Elsevier

NeuroImage

Volume 20, Issue 1, September 2003, Pages 265-275
NeuroImage

Regular article
Spectrotemporal features of the auditory cortex: the activation in response to dynamic ripples

https://doi.org/10.1016/S1053-8119(03)00258-1Get rights and content

Abstract

Functional MRI was used to investigate the characteristics of the human cerebral response to dynamic ripples. Dynamic ripples are sound stimuli containing regular spectrotemporal modulations, which are of major importance in speech processing; however, in contrast to speech, dynamic ripples can be characterized fully by a limited number of parameters. Extensive activation consisting of multiple separate regions was found bilaterally in the auditory cortex, particularly along the Heschl's gyri. This agrees with the presence of a structural cortical subdivision into functional fields. The level and the extent of activation were measured and correlated highly (R2 = 0.97). Both measures depended strongly on the spectral density, temporal frequency, and amplitude of the modulations and matched the perceptual discernibility of the spectrotemporal modulations. The largest responses occurred for parameter values near the optimal human sensitivity. The drift direction of the modulations did not influence the activation. No quantitative differences were found between the two hemispheres. Average brain activation levels proved to be separable with regard to the spectral density and temporal frequency of the modulations. Topographic mappings of the modulation density and frequency onto the cortical surface were shown, approximately in posterolateral-to-anteromedial and lateral-to-medial directions, respectively. Posterolateral regions were most sensitive to spectrotemporal features at a scale similar to phonemes. Anteromedial regions, however, were also relatively sensitive to smaller scale acoustic features. This spatially dependent sensitivity suggests a functional topographic and hierarchical organization of the auditory cortex.

Introduction

In this study we focused on sound properties related to speech, the processing of which obviously is an important function of the human brain Belin et al., 2000, Belin et al., 2002, Jäncke et al., 2002, Wong et al., 2002, Wise et al., 2001, Scott et al., 2000. In systematic studies, the structural complexity of vocal sounds is a significant problem when defining their exact properties (Hickok and Poeppel, 2000). Therefore, simpler sound signals have been derived that can be defined with mathematical exactitude, but that still contain some essential characteristics of vocal sounds. An important category of such signals comprises modulated noise. The most basic of these modulated noise signals contain either temporal amplitude modulations Giraud et al., 2000, Wakefield and Viemeister, 1990 or static spectral modulations, also known as rippled noise Supin et al., 1999, Calhoun and Schreiner, 1998, Versnel and Shamma, 1998. However, modulations in the spectrum of speech are dynamic. Similar dynamic behavior can be incorporated into modulated noise by combining temporal and spectral modulations, resulting in a spectral ripple drifting in time along the frequency axis (Fig. 1). Such signals have a similar spectrotemporal envelope as speech and can model formant transitions between vowels and changes in pitch due to intonation. However, the resemblances between dynamic ripples and vocal sounds are limited to acoustic and phonetic properties. Dynamic ripples are not associated with speech on a phonological or linguistical level, involving the recognition of syllables or the comprehension of words.
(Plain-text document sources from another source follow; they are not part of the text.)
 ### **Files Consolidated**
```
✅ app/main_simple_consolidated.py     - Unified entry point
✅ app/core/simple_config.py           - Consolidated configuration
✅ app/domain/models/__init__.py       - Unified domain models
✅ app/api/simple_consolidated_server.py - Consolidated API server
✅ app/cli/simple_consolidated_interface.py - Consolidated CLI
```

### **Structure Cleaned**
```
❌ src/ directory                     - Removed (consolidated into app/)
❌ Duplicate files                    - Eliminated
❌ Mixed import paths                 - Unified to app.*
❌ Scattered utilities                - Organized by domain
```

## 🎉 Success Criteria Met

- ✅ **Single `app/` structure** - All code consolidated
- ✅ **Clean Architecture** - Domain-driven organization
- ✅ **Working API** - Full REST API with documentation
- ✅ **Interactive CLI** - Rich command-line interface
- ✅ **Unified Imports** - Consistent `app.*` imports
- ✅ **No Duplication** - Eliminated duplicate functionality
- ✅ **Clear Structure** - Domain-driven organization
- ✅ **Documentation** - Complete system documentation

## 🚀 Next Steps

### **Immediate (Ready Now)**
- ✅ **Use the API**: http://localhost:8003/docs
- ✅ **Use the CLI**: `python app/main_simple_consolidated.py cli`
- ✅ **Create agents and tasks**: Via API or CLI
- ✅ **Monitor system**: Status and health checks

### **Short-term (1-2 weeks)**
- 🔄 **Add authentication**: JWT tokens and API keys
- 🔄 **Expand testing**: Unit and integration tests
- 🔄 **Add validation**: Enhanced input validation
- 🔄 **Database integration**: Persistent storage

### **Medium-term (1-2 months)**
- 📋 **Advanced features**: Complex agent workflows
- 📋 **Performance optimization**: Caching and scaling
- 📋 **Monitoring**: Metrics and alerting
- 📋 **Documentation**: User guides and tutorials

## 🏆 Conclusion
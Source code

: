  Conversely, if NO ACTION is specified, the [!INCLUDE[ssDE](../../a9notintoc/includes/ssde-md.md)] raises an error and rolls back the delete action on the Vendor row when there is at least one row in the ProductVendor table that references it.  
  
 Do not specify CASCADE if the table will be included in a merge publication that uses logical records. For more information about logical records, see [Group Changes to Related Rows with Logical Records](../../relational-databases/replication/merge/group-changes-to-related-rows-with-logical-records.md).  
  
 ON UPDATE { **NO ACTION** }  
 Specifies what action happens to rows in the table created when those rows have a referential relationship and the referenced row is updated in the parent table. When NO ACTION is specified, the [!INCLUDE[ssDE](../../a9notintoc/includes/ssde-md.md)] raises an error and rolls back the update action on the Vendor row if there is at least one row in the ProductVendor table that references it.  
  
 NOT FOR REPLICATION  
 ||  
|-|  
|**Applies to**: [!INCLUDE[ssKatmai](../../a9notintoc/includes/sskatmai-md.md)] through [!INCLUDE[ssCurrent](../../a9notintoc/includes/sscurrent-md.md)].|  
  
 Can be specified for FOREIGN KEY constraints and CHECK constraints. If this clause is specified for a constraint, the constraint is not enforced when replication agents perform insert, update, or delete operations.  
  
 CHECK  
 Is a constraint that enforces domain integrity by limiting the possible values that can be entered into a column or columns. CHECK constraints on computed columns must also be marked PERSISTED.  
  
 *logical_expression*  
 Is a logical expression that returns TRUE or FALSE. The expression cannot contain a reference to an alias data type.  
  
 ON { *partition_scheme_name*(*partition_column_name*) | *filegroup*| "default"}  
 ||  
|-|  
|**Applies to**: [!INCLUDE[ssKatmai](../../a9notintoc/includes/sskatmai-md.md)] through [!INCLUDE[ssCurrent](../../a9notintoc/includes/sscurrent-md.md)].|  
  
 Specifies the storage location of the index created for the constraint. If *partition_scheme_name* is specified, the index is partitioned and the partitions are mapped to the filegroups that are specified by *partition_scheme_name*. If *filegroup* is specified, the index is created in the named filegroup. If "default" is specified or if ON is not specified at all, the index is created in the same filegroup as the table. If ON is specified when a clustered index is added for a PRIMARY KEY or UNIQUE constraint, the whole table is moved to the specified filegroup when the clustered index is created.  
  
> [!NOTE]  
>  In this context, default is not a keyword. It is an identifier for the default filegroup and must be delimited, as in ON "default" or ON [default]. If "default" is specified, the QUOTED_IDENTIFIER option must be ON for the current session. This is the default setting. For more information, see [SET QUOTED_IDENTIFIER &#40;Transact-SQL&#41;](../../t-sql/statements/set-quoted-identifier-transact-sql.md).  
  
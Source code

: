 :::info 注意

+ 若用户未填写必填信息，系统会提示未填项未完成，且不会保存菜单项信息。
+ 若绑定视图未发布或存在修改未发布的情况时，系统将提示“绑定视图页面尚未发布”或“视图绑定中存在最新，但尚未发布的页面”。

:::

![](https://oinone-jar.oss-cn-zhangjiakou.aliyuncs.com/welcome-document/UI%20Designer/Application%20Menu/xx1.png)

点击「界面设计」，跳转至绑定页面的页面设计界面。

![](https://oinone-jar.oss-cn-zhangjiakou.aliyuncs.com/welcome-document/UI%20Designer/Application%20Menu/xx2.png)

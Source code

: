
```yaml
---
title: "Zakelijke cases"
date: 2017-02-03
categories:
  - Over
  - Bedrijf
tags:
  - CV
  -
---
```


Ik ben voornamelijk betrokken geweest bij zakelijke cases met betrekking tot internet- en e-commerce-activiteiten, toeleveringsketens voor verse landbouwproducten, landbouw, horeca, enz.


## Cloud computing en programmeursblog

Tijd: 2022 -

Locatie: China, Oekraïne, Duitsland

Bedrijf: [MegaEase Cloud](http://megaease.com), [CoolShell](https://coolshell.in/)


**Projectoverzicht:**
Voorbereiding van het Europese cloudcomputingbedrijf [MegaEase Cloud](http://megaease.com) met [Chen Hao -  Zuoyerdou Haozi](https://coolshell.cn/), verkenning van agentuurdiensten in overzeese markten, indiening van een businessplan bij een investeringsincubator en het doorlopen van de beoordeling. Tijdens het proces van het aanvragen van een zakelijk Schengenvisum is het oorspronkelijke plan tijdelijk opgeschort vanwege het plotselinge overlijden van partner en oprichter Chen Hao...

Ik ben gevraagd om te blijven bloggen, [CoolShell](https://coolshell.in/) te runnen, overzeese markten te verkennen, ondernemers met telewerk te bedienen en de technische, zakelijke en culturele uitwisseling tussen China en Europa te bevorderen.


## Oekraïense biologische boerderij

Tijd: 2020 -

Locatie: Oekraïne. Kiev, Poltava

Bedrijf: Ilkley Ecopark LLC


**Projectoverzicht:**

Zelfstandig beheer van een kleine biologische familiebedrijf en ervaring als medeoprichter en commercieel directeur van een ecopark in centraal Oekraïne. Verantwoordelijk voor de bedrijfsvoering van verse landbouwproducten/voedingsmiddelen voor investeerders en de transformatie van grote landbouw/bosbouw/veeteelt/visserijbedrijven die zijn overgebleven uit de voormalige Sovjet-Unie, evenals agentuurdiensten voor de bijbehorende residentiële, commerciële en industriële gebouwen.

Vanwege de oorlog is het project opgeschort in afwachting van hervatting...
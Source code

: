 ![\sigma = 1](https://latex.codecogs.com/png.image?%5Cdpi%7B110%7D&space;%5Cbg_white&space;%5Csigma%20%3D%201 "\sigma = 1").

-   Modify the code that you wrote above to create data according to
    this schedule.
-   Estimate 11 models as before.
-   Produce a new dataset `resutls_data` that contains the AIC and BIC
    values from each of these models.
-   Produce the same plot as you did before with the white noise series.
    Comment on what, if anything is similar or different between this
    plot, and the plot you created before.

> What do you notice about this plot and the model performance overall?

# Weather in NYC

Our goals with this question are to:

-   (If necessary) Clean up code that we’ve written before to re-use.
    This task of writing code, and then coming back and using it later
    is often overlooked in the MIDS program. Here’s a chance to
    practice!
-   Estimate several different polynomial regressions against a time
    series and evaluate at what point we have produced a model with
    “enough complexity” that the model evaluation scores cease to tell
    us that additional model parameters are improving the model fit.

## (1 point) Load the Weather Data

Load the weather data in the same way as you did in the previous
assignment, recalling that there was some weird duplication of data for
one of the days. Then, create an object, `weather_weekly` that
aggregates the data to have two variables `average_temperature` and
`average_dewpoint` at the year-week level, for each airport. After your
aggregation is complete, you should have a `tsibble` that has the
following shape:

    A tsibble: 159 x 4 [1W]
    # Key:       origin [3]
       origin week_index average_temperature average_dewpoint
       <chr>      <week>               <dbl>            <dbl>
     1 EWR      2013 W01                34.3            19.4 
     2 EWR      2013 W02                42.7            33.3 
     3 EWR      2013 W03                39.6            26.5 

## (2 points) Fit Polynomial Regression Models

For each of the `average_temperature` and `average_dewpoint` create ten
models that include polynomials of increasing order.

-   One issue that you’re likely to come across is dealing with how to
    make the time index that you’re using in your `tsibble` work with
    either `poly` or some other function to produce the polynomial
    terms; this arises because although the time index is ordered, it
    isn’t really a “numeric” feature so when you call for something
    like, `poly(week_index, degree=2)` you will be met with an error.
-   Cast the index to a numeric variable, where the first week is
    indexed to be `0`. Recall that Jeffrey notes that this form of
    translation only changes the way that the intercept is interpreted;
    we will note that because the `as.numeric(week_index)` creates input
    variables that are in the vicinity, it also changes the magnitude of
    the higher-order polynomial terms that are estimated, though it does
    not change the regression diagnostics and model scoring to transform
Dynamic ripples can be characterized by four parameters (Fig. 2): the spectral modulation density Ω (in cycles per octave, c/o), the temporal modulation frequency ω (in cycles per second, c/s), the modulation amplitude A (%), and the drift direction d (downward or upward). Any sound pattern can be regarded as a superposition of such dynamic ripples, since they form a complete orthonormal basis of functions. In electrophysiological animal studies, dynamic ripples play a useful role in characterizing neuronal spectrotemporal response fields Miller et al., 2002, Depireux et al., 2001, Klein et al., 2000, Kowalski et al., 1996. Selective neuronal responses to the speed and direction of spectral changes have been reported using a range of stimuli Liang et al., 2002, deCharms et al., 1998, Tian and Rauschecker, 1998, as well as corresponding topographic mappings on the brain's cortical surface Versnel et al., 1995, Mendelson et al., 1993, Shamma et al., 1993. However, in humans electrophysiological experiments are unfeasible due to the invasive nature of this technique. Psychoacoustical experiments have been performed to measure thresholds for the perceptual detection of spectrotemporal modulations; near an optimum at Ω = 0.5 c/o and ω = 4 c/s, dynamic ripples with amplitudes A as low as 5% can be discerned from noise without modulations (Chi et al., 1999).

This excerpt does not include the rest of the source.